When Father Tom Elewaut saw the name on his phone’s caller ID the night of June 30, the pastor of Mission San Buenaventura guessed the call had something to do with the recent controversy over whether to remove the statue of St. Junípero Serra in front of Ventura’s City Hall.
He guessed wrong.
“I’ve got some good news,” said Archbishop José H. Gomez on the other end of the line. “You’re a minor basilica.”
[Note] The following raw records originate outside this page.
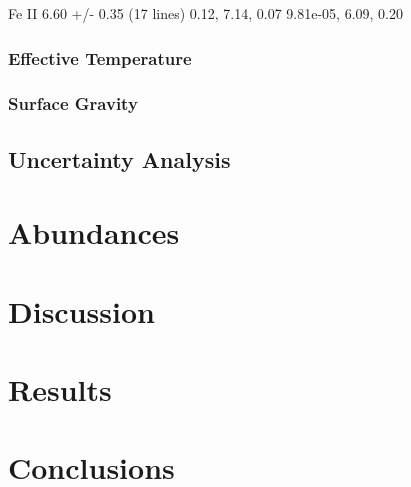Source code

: \documentclass{emulateapj}
\begin{document}
Fe II 6.60 +/- 0.35 (17 lines)
0.12, 7.14, 0.07
9.81e-05, 6.09, 0.20

\subsubsection{Effective Temperature}

\subsubsection{Surface Gravity}

\subsection{Uncertainty Analysis}


\section{Abundances}


\section{Discussion}

\section{Results}

\section{Conclusions}
\end{document}
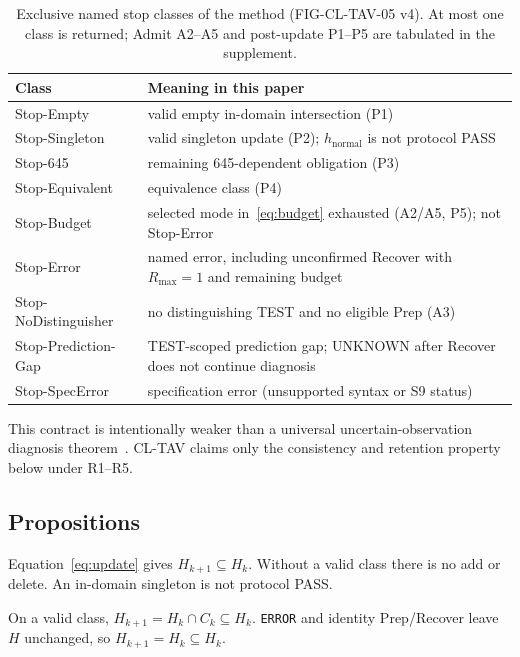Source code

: \begin{table}[!t]
\caption{Exclusive named stop classes of the method (FIG-CL-TAV-05 v4). At most
one class is returned; Admit A2--A5 and post-update P1--P5 are tabulated in the
supplement.}
\label{tab:stops}
\centering
\footnotesize
\begin{tabular}{@{}p{}p{}@{}}
\hline
Class & Meaning in this paper \\
\hline
Stop-Empty & valid empty in-domain intersection (P1) \\
Stop-Singleton & valid singleton update (P2); \(h_{\mathrm{normal}}\) is not protocol PASS \\
Stop-645 & remaining 645-dependent obligation (P3) \\
Stop-Equivalent & equivalence class (P4) \\
Stop-Budget & selected mode in~\eqref{eq:budget} exhausted (A2/A5, P5); not Stop-Error \\
Stop-Error & named error, including unconfirmed Recover with \(R_{\max}=1\) and remaining budget \\
Stop-NoDistinguisher & no distinguishing TEST and no eligible Prep (A3) \\
Stop-Prediction-Gap & TEST-scoped prediction gap; UNKNOWN after Recover does not continue diagnosis \\
Stop-SpecError & specification error (unsupported syntax or S9 status) \\
\hline
\end{tabular}
\end{table}

This contract is intentionally weaker than a universal uncertain-observation
diagnosis theorem~\cite{koehl2023}. CL-TAV claims only the consistency and
retention property below under R1--R5.

\subsection{Propositions}

\begin{proposition}[Monotonicity]
\label{prop:mono}
Equation~\eqref{eq:update} gives \(H_{k+1}\subseteq H_k\). Without a valid class
there is no add or delete. An in-domain singleton is not protocol PASS.
\end{proposition}
\begin{IEEEproof}
On a valid class, \(H_{k+1}=H_k\cap C_k\subseteq H_k\). \texttt{ERROR} and
identity Prep/Recover leave \(H\) unchanged, so \(H_{k+1}=H_k\subseteq H_k\).
\end{IEEEproof}

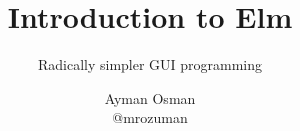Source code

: \documentclass{beamer}
\title{Introduction to Elm}
\subtitle{Radically simpler GUI programming}
\author[Ayman Osman]{
  Ayman Osman
  \\ @mrozuman
}
\begin{document}
\begin{frame}
  \titlepage
\end{frame}




\end{document}
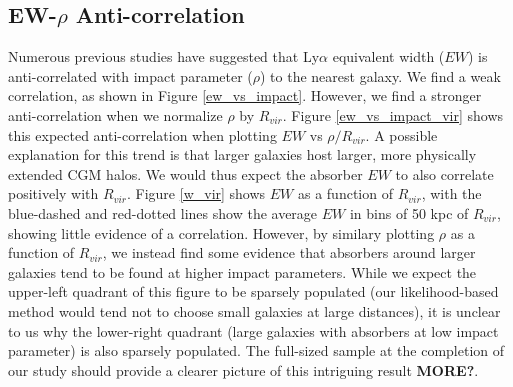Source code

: \documentclass[iop]{emulateapj-rtx4}
\begin{document}
\vspace{10pt}


\subsection{EW-$\rho$ Anti-correlation}
Numerous previous studies have suggested that Ly$\alpha$ equivalent width ($EW$) is anti-correlated with impact parameter ($\rho$) to the nearest galaxy. We find a weak correlation, as shown in Figure \ref{ew_vs_impact}. However, we find a stronger anti-correlation when we normalize $\rho$ by $R_{vir}$. Figure \ref{ew_vs_impact_vir} shows this expected anti-correlation when plotting $EW$ vs $\rho/R_{vir}$. A possible explanation for this trend is that larger galaxies host larger, more physically extended CGM halos. We would thus expect the absorber $EW$ to also correlate positively with $R_{vir}$. Figure \ref{w_vir} shows $EW$ as a function of $R_{vir}$, with the blue-dashed and red-dotted lines show the average $EW$ in bins of 50 kpc of $R_{vir}$, showing little evidence of a correlation. However, by similary plotting $\rho$ as a function of $R_{vir}$, we instead find some evidence that absorbers around larger galaxies tend to be found at higher impact parameters. While we expect the upper-left quadrant of this figure to be sparsely populated (our likelihood-based method would tend not to choose small galaxies at large distances), it is unclear to us why the lower-right quadrant (large galaxies with absorbers at low impact parameter) is also sparsely populated. The full-sized sample at the completion of our study should provide a clearer picture of this intriguing result \textbf{MORE?}.


\end{document}
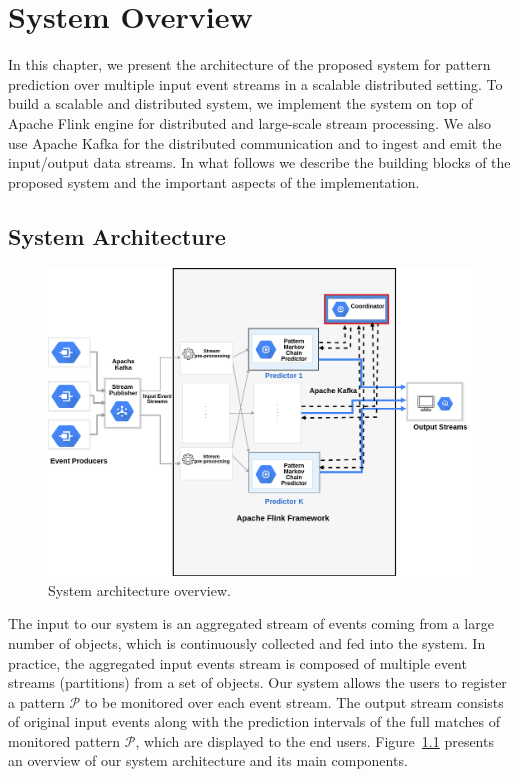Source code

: 

\chapter{System Overview}
\label{chapter:overview}
\par In this chapter, we present the architecture of the proposed system for pattern prediction over multiple input event streams in a scalable distributed setting. To build a scalable and distributed system, we implement the system on top of Apache Flink engine for distributed and large-scale stream processing. We also use Apache Kafka for the distributed communication and to ingest and emit the input/output data streams. In what follows we describe the building blocks of the proposed system and the important aspects of the implementation.

\section{System Architecture}
\label{sec:architecture}

\begin{figure}[H]
	\centering
	\includegraphics[width=\textwidth,keepaspectratio]{chapters/figures/system_v2.png}
	
	\caption{System architecture overview.}
	\label{fig:architecture}
\end{figure}

The input to our system is an aggregated stream of events coming from a large number of  objects, which is continuously collected and fed into the system. In practice, the aggregated input events stream is composed of multiple event streams (partitions) from a set of objects. Our system allows the users to register a pattern $\mathcal{P}$ to be monitored over each event stream. The output stream consists of original input events along with  the prediction intervals of the full matches of monitored pattern $\mathcal{P}$, which are displayed to the end users. Figure~\ref{fig:architecture} presents an overview of our system architecture and its main components.      


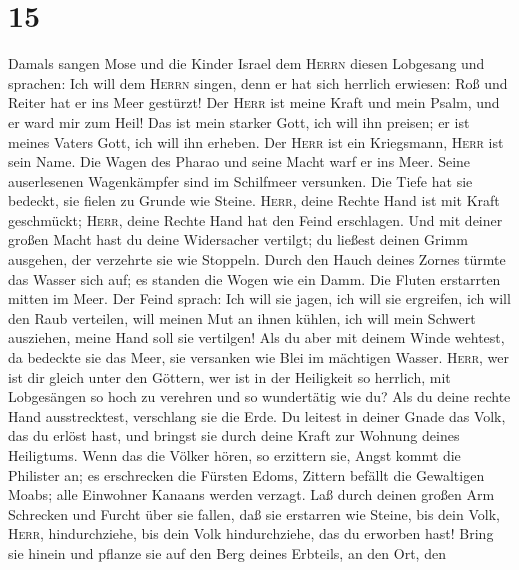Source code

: \hypertarget{section-14}{%
\section{15}\label{section-14}}

 Damals sangen Mose und die Kinder Israel dem
\textsc{Herrn} diesen Lobgesang und sprachen: Ich will dem
\textsc{Herrn} singen, denn er hat sich herrlich erwiesen: Roß und
Reiter hat er ins Meer gestürzt!  Der \textsc{Herr} ist
meine Kraft und mein Psalm, und er ward mir zum Heil! Das ist mein
starker Gott, ich will ihn preisen; er ist meines Vaters Gott, ich will
ihn erheben.  Der \textsc{Herr} ist ein Kriegsmann,
\textsc{Herr} ist sein Name.  Die Wagen des Pharao und
seine Macht warf er ins Meer. Seine auserlesenen Wagenkämpfer sind im
Schilfmeer versunken.  Die Tiefe hat sie bedeckt, sie
fielen zu Grunde wie Steine.  \textsc{Herr}, deine Rechte
Hand ist mit Kraft geschmückt; \textsc{Herr}, deine Rechte Hand hat den
Feind erschlagen.  Und mit deiner großen Macht hast du
deine Widersacher vertilgt; du ließest deinen Grimm ausgehen, der
verzehrte sie wie Stoppeln.  Durch den Hauch deines Zornes
türmte das Wasser sich auf; es standen die Wogen wie ein Damm. Die
Fluten erstarrten mitten im Meer.  Der Feind sprach: Ich
will sie jagen, ich will sie ergreifen, ich will den Raub verteilen,
will meinen Mut an ihnen kühlen, ich will mein Schwert ausziehen, meine
Hand soll sie vertilgen!  Als du aber mit deinem Winde
wehtest, da bedeckte sie das Meer, sie versanken wie Blei im mächtigen
Wasser.  \textsc{Herr}, wer ist dir gleich unter den
Göttern, wer ist in der Heiligkeit so herrlich, mit Lobgesängen so hoch
zu verehren und so wundertätig wie du?  Als du deine
rechte Hand ausstrecktest, verschlang sie die Erde.  Du
leitest in deiner Gnade das Volk, das du erlöst hast, und bringst sie
durch deine Kraft zur Wohnung deines Heiligtums.  Wenn
das die Völker hören, so erzittern sie, Angst kommt die Philister an;
 es erschrecken die Fürsten Edoms, Zittern befällt die
Gewaltigen Moabs; alle Einwohner Kanaans werden verzagt. 
Laß durch deinen großen Arm Schrecken und Furcht über sie fallen, daß
sie erstarren wie Steine, bis dein Volk, \textsc{Herr}, hindurchziehe,
bis dein Volk hindurchziehe, das du erworben hast!  Bring
sie hinein und pflanze sie auf den Berg deines Erbteils, an den Ort, den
Father Elewaut’s voice started to crack with emotion. He’d spent the last six years researching, praying, and waiting for Pope Francis to decide whether to elevate his 238-year-old parish to the rank of “minor basilica.”
Two weeks later, on July 15, the feast of the mission’s namesake, St. Bonaventure, the pope’s decision was made public. At a special 7:30 a.m. Mass celebrated by Archbishop Gomez, along with Father Elewaut and regional Auxiliary Bishop Robert Barron, Mission Basilica San Buenaventura was unveiled as the first basilica in the Archdiocese of Los Angeles and the 88th in the United States.
“When the pope designates a basilica, it means this is holy ground, that something beautiful and important in the history of salvation happened here,” Archbishop Gomez said at the Mass, held outside in the mission’s garden due to restrictions on outdoor religious services mandated by California Gov. Gavin Newsom just two days earlier in light of the recent spike in coronavirus (COVID-19) cases in the state.
Of the nine missions St. Junípero founded in what is today California, Mission San Buenaventura has the distinction of being his last.
St. Junípero had planned to establish San Buenaventura as the third mission in Alta California, but was forced to wait more than a decade before receiving approval.
When the mission was eventually founded, on Easter Sunday, March 31, 1782, St. Junípero alluded to the fact that it took the Church more than 200 years after Bonaventure’s death to declare him a saint.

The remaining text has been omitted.